Space Charge Effect Compensation of High Voltage Power Supply for Low Energy Ion Beam Exposure System
Low energy ion beam exposure systems pattern substrates by direct writing with focused ion beams. The ions modify the substrate surface through implantation, sputtering, or chemical reactions. Low energy beams have limited penetration depth, enabling surface sensitive patterning. Space charge effects from the ion charge density can distort the beam focusing and the beam trajectory. Compensation techniques address these effects to maintain beam quality.
Ion beam exposure uses focused beams of ions to pattern substrates. The beam is focused to a small spot and scanned across the substrate, writing patterns through ion impact. The ion energy determines the penetration depth and the modification mechanism. Low energy ions, with energies of hundreds to thousands of electronvolts, modify the surface without deep penetration.
Space charge refers to the charge density from the ions in the beam. The ions carry positive charge, creating a charge cloud in the beam path. The space charge creates electric fields that affect the ion trajectories. The fields can defocus the beam, causing spot enlargement. The fields can deflect the beam, causing position errors. The effects increase with higher beam current and lower ion energy.

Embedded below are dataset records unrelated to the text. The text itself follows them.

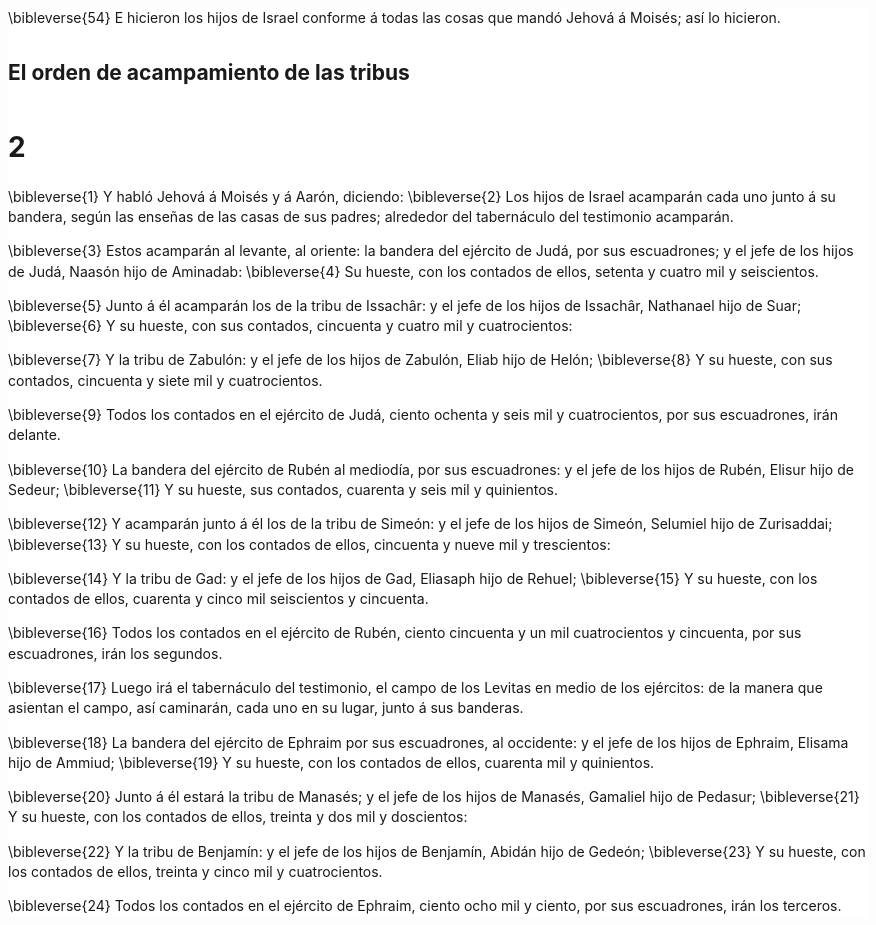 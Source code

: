 \bibleverse{54} E hicieron los hijos de Israel conforme á todas las cosas que mandó Jehová á Moisés; así lo hicieron. 

## El orden de acampamiento de las tribus
# 2 
\bibleverse{1} Y habló Jehová á Moisés y á Aarón, diciendo: \bibleverse{2} Los hijos de Israel acamparán cada uno junto á su bandera, según las enseñas de las casas de sus padres; alrededor del tabernáculo del testimonio acamparán.

\bibleverse{3} Estos acamparán al levante, al oriente: la bandera del ejército de Judá, por sus escuadrones; y el jefe de los hijos de Judá, Naasón hijo de Aminadab: \bibleverse{4} Su hueste, con los contados de ellos, setenta y cuatro mil y seiscientos.

\bibleverse{5} Junto á él acamparán los de la tribu de Issachâr: y el jefe de los hijos de Issachâr, Nathanael hijo de Suar; \bibleverse{6} Y su hueste, con sus contados, cincuenta y cuatro mil y cuatrocientos:

\bibleverse{7} Y la tribu de Zabulón: y el jefe de los hijos de Zabulón, Eliab hijo de Helón; \bibleverse{8} Y su hueste, con sus contados, cincuenta y siete mil y cuatrocientos.

\bibleverse{9} Todos los contados en el ejército de Judá, ciento ochenta y seis mil y cuatrocientos, por sus escuadrones, irán delante.

\bibleverse{10} La bandera del ejército de Rubén al mediodía, por sus escuadrones: y el jefe de los hijos de Rubén, Elisur hijo de Sedeur; \bibleverse{11} Y su hueste, sus contados, cuarenta y seis mil y quinientos.

\bibleverse{12} Y acamparán junto á él los de la tribu de Simeón: y el jefe de los hijos de Simeón, Selumiel hijo de Zurisaddai; \bibleverse{13} Y su hueste, con los contados de ellos, cincuenta y nueve mil y trescientos:

\bibleverse{14} Y la tribu de Gad: y el jefe de los hijos de Gad, Eliasaph hijo de Rehuel; \bibleverse{15} Y su hueste, con los contados de ellos, cuarenta y cinco mil seiscientos y cincuenta.

\bibleverse{16} Todos los contados en el ejército de Rubén, ciento cincuenta y un mil cuatrocientos y cincuenta, por sus escuadrones, irán los segundos.

\bibleverse{17} Luego irá el tabernáculo del testimonio, el campo de los Levitas en medio de los ejércitos: de la manera que asientan el campo, así caminarán, cada uno en su lugar, junto á sus banderas.

\bibleverse{18} La bandera del ejército de Ephraim por sus escuadrones, al occidente: y el jefe de los hijos de Ephraim, Elisama hijo de Ammiud; \bibleverse{19} Y su hueste, con los contados de ellos, cuarenta mil y quinientos.

\bibleverse{20} Junto á él estará la tribu de Manasés; y el jefe de los hijos de Manasés, Gamaliel hijo de Pedasur; \bibleverse{21} Y su hueste, con los contados de ellos, treinta y dos mil y doscientos:

\bibleverse{22} Y la tribu de Benjamín: y el jefe de los hijos de Benjamín, Abidán hijo de Gedeón; \bibleverse{23} Y su hueste, con los contados de ellos, treinta y cinco mil y cuatrocientos.

\bibleverse{24} Todos los contados en el ejército de Ephraim, ciento ocho mil y ciento, por sus escuadrones, irán los terceros.
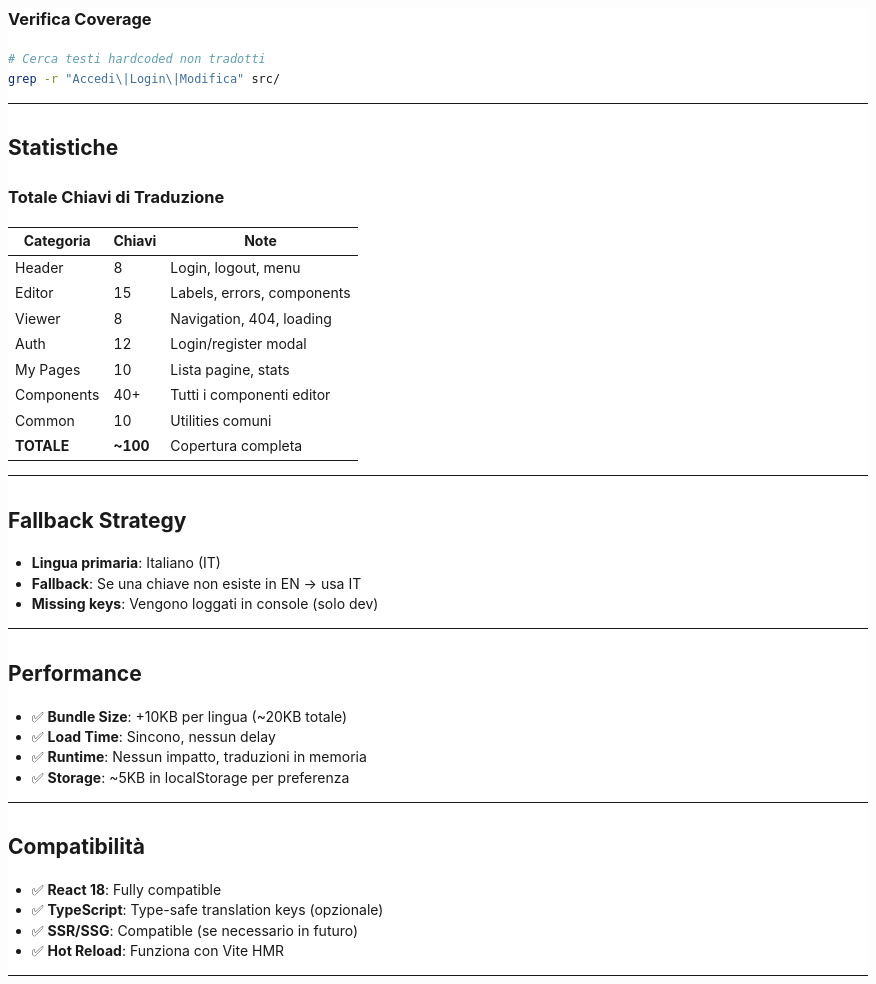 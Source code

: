 ### Verifica Coverage

```bash
# Cerca testi hardcoded non tradotti
grep -r "Accedi\|Login\|Modifica" src/
```

---

## Statistiche

### Totale Chiavi di Traduzione

| Categoria | Chiavi | Note |
|-----------|--------|------|
| Header | 8 | Login, logout, menu |
| Editor | 15 | Labels, errors, components |
| Viewer | 8 | Navigation, 404, loading |
| Auth | 12 | Login/register modal |
| My Pages | 10 | Lista pagine, stats |
| Components | 40+ | Tutti i componenti editor |
| Common | 10 | Utilities comuni |
| **TOTALE** | **~100** | Copertura completa |

---

## Fallback Strategy

- **Lingua primaria**: Italiano (IT)
- **Fallback**: Se una chiave non esiste in EN → usa IT
- **Missing keys**: Vengono loggati in console (solo dev)

---

## Performance

- ✅ **Bundle Size**: +10KB per lingua (~20KB totale)
- ✅ **Load Time**: Sincono, nessun delay
- ✅ **Runtime**: Nessun impatto, traduzioni in memoria
- ✅ **Storage**: ~5KB in localStorage per preferenza

---

## Compatibilità

- ✅ **React 18**: Fully compatible
- ✅ **TypeScript**: Type-safe translation keys (opzionale)
- ✅ **SSR/SSG**: Compatible (se necessario in futuro)
- ✅ **Hot Reload**: Funziona con Vite HMR

---
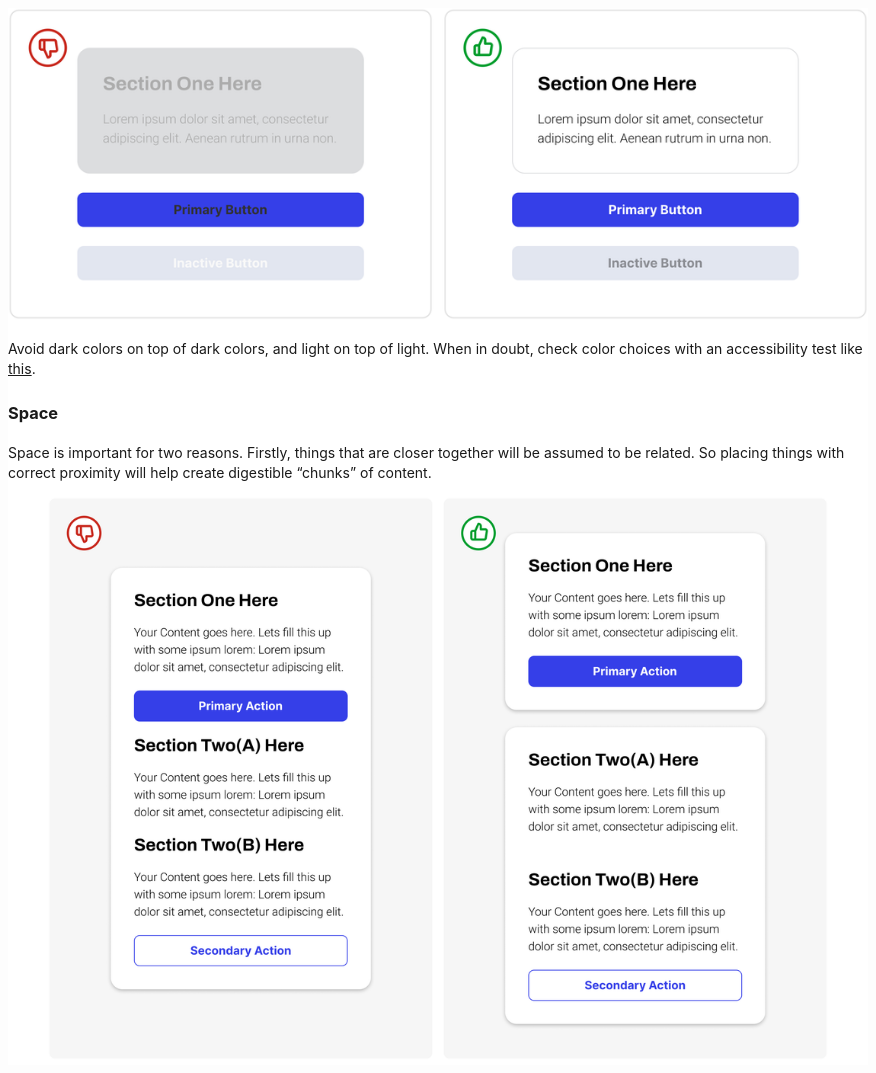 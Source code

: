 ![Figure 8](/img/ui/Fig.08.png "Fig 08")

<figcaption>Avoid dark colors on top of dark colors, and light on top of light. When in doubt, check color choices with an accessibility test like <a href="https://webaim.org/resources/contrastchecker/">this</a>.
</figcaption>
</figure>

### Space

Space is important for two reasons. Firstly, things that are closer together will be assumed to be related. So placing things with correct proximity will help create digestible “chunks” of content.

<figure>

![Figure 9a](/img/ui/Fig.09a.png "Fig 09a")
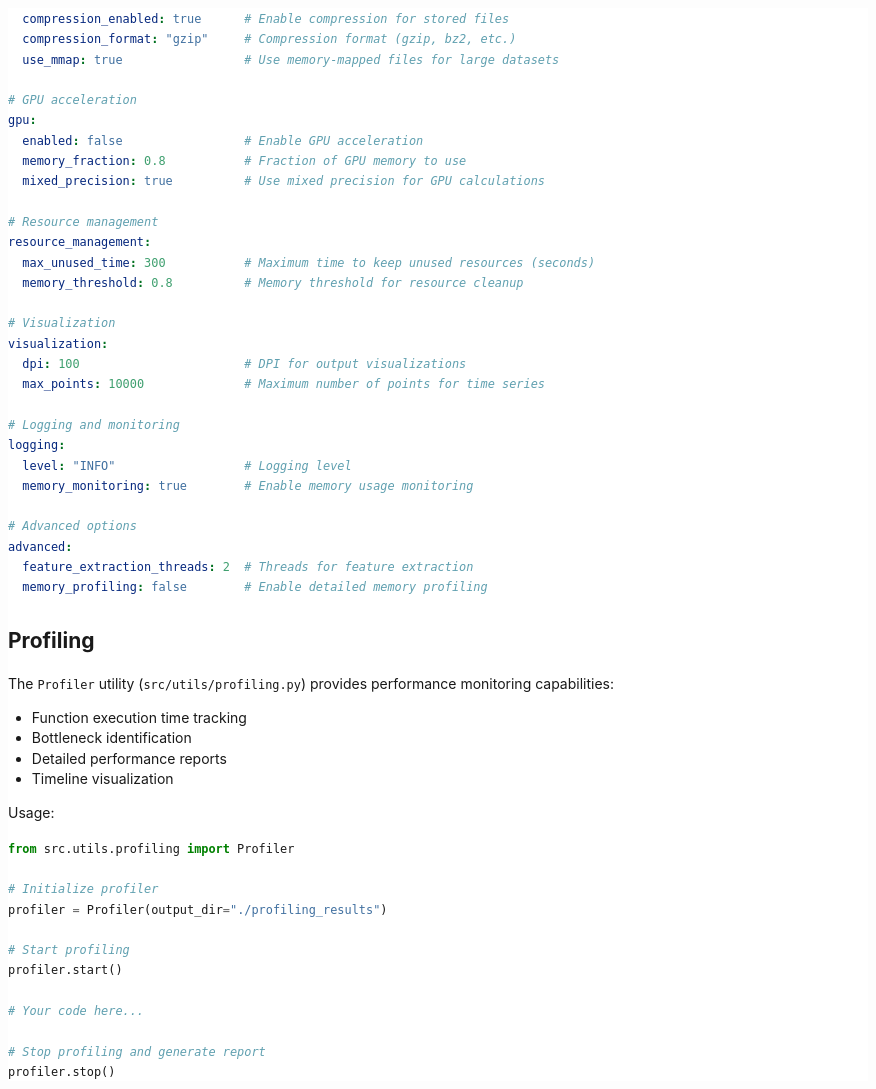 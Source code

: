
 ```yaml
  compression_enabled: true      # Enable compression for stored files
  compression_format: "gzip"     # Compression format (gzip, bz2, etc.)
  use_mmap: true                 # Use memory-mapped files for large datasets

# GPU acceleration
gpu:
  enabled: false                 # Enable GPU acceleration
  memory_fraction: 0.8           # Fraction of GPU memory to use
  mixed_precision: true          # Use mixed precision for GPU calculations

# Resource management
resource_management:
  max_unused_time: 300           # Maximum time to keep unused resources (seconds)
  memory_threshold: 0.8          # Memory threshold for resource cleanup

# Visualization
visualization:
  dpi: 100                       # DPI for output visualizations
  max_points: 10000              # Maximum number of points for time series

# Logging and monitoring
logging:
  level: "INFO"                  # Logging level
  memory_monitoring: true        # Enable memory usage monitoring

# Advanced options
advanced:
  feature_extraction_threads: 2  # Threads for feature extraction
  memory_profiling: false        # Enable detailed memory profiling
```

## Profiling

The `Profiler` utility (`src/utils/profiling.py`) provides performance monitoring capabilities:

- Function execution time tracking
- Bottleneck identification
- Detailed performance reports
- Timeline visualization

Usage:

```python
from src.utils.profiling import Profiler

# Initialize profiler
profiler = Profiler(output_dir="./profiling_results")

# Start profiling
profiler.start()

# Your code here...

# Stop profiling and generate report
profiler.stop()
```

Beam focusing for ion beams uses electrostatic or magnetic lenses. The lenses create fields that converge the beam to a focus. The focusing strength determines the spot size. Space charge fields oppose the focusing fields, reducing the effective convergence. The space charge causes the focus to shift and the spot to enlarge.
Space charge compensation reduces the charge density effects by introducing compensating charge. Electrons introduced into the beam region neutralize the positive ion charge. The neutralization reduces the space charge fields, restoring the beam focusing. The compensation must be controlled to achieve adequate neutralization without overcompensation.
Electron introduction for compensation uses various methods. Plasma sources generate electrons that can be introduced into the beam region. Electron guns direct electrons into the beam path. Surface emission from beam interaction with surfaces can provide electrons. The electron source must provide adequate electron density for compensation.
The high voltage power supply for the ion beam provides the beam energy and the focusing voltages. The beam energy voltage accelerates the ions to the target energy. The focusing voltages control the lens fields that focus the beam. The power supply must maintain stable voltages despite the varying load from the beam current.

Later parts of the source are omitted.